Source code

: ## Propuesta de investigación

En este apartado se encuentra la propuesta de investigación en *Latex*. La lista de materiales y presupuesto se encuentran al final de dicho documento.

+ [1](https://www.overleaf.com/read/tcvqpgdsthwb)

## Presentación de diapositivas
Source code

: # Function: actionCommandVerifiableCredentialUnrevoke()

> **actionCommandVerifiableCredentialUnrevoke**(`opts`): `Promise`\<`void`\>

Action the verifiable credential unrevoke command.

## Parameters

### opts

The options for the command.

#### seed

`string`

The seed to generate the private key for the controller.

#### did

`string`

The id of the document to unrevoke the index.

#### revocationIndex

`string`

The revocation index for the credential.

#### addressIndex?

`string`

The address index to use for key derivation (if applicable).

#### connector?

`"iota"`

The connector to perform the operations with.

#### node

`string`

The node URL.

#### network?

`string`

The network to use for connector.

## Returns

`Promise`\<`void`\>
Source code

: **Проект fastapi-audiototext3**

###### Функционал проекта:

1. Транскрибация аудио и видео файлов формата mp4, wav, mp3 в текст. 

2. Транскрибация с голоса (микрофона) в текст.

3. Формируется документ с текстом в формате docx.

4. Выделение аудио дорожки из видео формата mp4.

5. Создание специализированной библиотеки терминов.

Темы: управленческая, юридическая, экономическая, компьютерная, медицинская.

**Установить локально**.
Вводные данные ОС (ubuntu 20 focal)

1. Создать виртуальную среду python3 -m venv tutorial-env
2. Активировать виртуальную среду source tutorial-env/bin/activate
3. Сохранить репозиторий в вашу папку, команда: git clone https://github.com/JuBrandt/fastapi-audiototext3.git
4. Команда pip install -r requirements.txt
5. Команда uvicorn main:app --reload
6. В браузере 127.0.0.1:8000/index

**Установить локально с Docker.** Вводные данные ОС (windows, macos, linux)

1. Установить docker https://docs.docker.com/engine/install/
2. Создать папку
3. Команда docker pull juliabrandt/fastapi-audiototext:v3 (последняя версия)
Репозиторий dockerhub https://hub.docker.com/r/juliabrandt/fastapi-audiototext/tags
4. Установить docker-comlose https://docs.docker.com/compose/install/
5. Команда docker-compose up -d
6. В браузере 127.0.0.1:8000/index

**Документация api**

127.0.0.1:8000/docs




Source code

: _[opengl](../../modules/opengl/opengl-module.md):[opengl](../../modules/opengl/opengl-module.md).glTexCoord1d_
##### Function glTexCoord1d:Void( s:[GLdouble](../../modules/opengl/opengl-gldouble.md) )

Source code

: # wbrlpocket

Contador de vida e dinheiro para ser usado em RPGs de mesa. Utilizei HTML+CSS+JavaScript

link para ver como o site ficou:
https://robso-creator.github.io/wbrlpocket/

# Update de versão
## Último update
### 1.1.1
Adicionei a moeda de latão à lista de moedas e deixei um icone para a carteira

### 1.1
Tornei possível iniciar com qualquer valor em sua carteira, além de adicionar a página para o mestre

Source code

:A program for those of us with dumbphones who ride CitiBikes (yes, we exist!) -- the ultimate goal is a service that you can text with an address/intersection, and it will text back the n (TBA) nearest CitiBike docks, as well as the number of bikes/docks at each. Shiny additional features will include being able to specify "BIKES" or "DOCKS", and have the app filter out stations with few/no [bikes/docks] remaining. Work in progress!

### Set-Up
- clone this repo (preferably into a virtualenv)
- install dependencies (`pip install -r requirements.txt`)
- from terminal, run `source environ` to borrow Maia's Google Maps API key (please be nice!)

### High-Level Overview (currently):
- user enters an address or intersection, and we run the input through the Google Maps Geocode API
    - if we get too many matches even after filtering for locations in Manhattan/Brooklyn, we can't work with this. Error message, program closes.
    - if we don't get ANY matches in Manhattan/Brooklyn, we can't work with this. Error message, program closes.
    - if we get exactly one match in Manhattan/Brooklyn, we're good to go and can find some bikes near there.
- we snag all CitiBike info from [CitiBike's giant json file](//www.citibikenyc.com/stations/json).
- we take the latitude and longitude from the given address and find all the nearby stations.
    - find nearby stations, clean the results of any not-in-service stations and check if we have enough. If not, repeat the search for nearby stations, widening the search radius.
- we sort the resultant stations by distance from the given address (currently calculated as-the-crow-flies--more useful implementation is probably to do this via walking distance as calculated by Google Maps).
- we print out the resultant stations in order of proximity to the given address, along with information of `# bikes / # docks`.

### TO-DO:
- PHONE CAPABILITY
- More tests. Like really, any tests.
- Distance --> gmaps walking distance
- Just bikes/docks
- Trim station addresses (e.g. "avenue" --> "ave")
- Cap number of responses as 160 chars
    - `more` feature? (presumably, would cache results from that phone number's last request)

→ **WHAT TO WORK ON**:
Print the records once more, exactly as written.

→ **WORKED SOLUTION**:
Source code

: ## Propuesta de investigación

En este apartado se encuentra la propuesta de investigación en *Latex*. La lista de materiales y presupuesto se encuentran al final de dicho documento.

+ [1](https://www.overleaf.com/read/tcvqpgdsthwb)

## Presentación de diapositivas
Source code

: # Function: actionCommandVerifiableCredentialUnrevoke()

> **actionCommandVerifiableCredentialUnrevoke**(`opts`): `Promise`\<`void`\>

Action the verifiable credential unrevoke command.

## Parameters

### opts

The options for the command.

#### seed

`string`

The seed to generate the private key for the controller.

#### did

`string`

The id of the document to unrevoke the index.

#### revocationIndex

`string`

The revocation index for the credential.

#### addressIndex?

`string`

The address index to use for key derivation (if applicable).

#### connector?

`"iota"`

The connector to perform the operations with.

#### node

`string`

The node URL.

#### network?

`string`

The network to use for connector.

## Returns

`Promise`\<`void`\>
Source code

: **Проект fastapi-audiototext3**

###### Функционал проекта:

1. Транскрибация аудио и видео файлов формата mp4, wav, mp3 в текст. 

2. Транскрибация с голоса (микрофона) в текст.

3. Формируется документ с текстом в формате docx.

4. Выделение аудио дорожки из видео формата mp4.

5. Создание специализированной библиотеки терминов.

Темы: управленческая, юридическая, экономическая, компьютерная, медицинская.

**Установить локально**.
Вводные данные ОС (ubuntu 20 focal)

1. Создать виртуальную среду python3 -m venv tutorial-env
2. Активировать виртуальную среду source tutorial-env/bin/activate
3. Сохранить репозиторий в вашу папку, команда: git clone https://github.com/JuBrandt/fastapi-audiototext3.git
4. Команда pip install -r requirements.txt
5. Команда uvicorn main:app --reload
6. В браузере 127.0.0.1:8000/index

**Установить локально с Docker.** Вводные данные ОС (windows, macos, linux)

1. Установить docker https://docs.docker.com/engine/install/
2. Создать папку
3. Команда docker pull juliabrandt/fastapi-audiototext:v3 (последняя версия)
Репозиторий dockerhub https://hub.docker.com/r/juliabrandt/fastapi-audiototext/tags
4. Установить docker-comlose https://docs.docker.com/compose/install/
5. Команда docker-compose up -d
6. В браузере 127.0.0.1:8000/index

**Документация api**

127.0.0.1:8000/docs




Source code

: _[opengl](../../modules/opengl/opengl-module.md):[opengl](../../modules/opengl/opengl-module.md).glTexCoord1d_
##### Function glTexCoord1d:Void( s:[GLdouble](../../modules/opengl/opengl-gldouble.md) )

Source code

: # wbrlpocket

Contador de vida e dinheiro para ser usado em RPGs de mesa. Utilizei HTML+CSS+JavaScript

link para ver como o site ficou:
https://robso-creator.github.io/wbrlpocket/

# Update de versão
## Último update
### 1.1.1
Adicionei a moeda de latão à lista de moedas e deixei um icone para a carteira

### 1.1
Tornei possível iniciar com qualquer valor em sua carteira, além de adicionar a página para o mestre

Source code

:A program for those of us with dumbphones who ride CitiBikes (yes, we exist!) -- the ultimate goal is a service that you can text with an address/intersection, and it will text back the n (TBA) nearest CitiBike docks, as well as the number of bikes/docks at each. Shiny additional features will include being able to specify "BIKES" or "DOCKS", and have the app filter out stations with few/no [bikes/docks] remaining. Work in progress!

### Set-Up
- clone this repo (preferably into a virtualenv)
- install dependencies (`pip install -r requirements.txt`)
- from terminal, run `source environ` to borrow Maia's Google Maps API key (please be nice!)

### High-Level Overview (currently):
- user enters an address or intersection, and we run the input through the Google Maps Geocode API
    - if we get too many matches even after filtering for locations in Manhattan/Brooklyn, we can't work with this. Error message, program closes.
    - if we don't get ANY matches in Manhattan/Brooklyn, we can't work with this. Error message, program closes.
    - if we get exactly one match in Manhattan/Brooklyn, we're good to go and can find some bikes near there.
- we snag all CitiBike info from [CitiBike's giant json file](//www.citibikenyc.com/stations/json).
- we take the latitude and longitude from the given address and find all the nearby stations.
    - find nearby stations, clean the results of any not-in-service stations and check if we have enough. If not, repeat the search for nearby stations, widening the search radius.
- we sort the resultant stations by distance from the given address (currently calculated as-the-crow-flies--more useful implementation is probably to do this via walking distance as calculated by Google Maps).
- we print out the resultant stations in order of proximity to the given address, along with information of `# bikes / # docks`.

### TO-DO:
- PHONE CAPABILITY
- More tests. Like really, any tests.
- Distance --> gmaps walking distance
- Just bikes/docks
- Trim station addresses (e.g. "avenue" --> "ave")
- Cap number of responses as 160 chars
    - `more` feature? (presumably, would cache results from that phone number's last request)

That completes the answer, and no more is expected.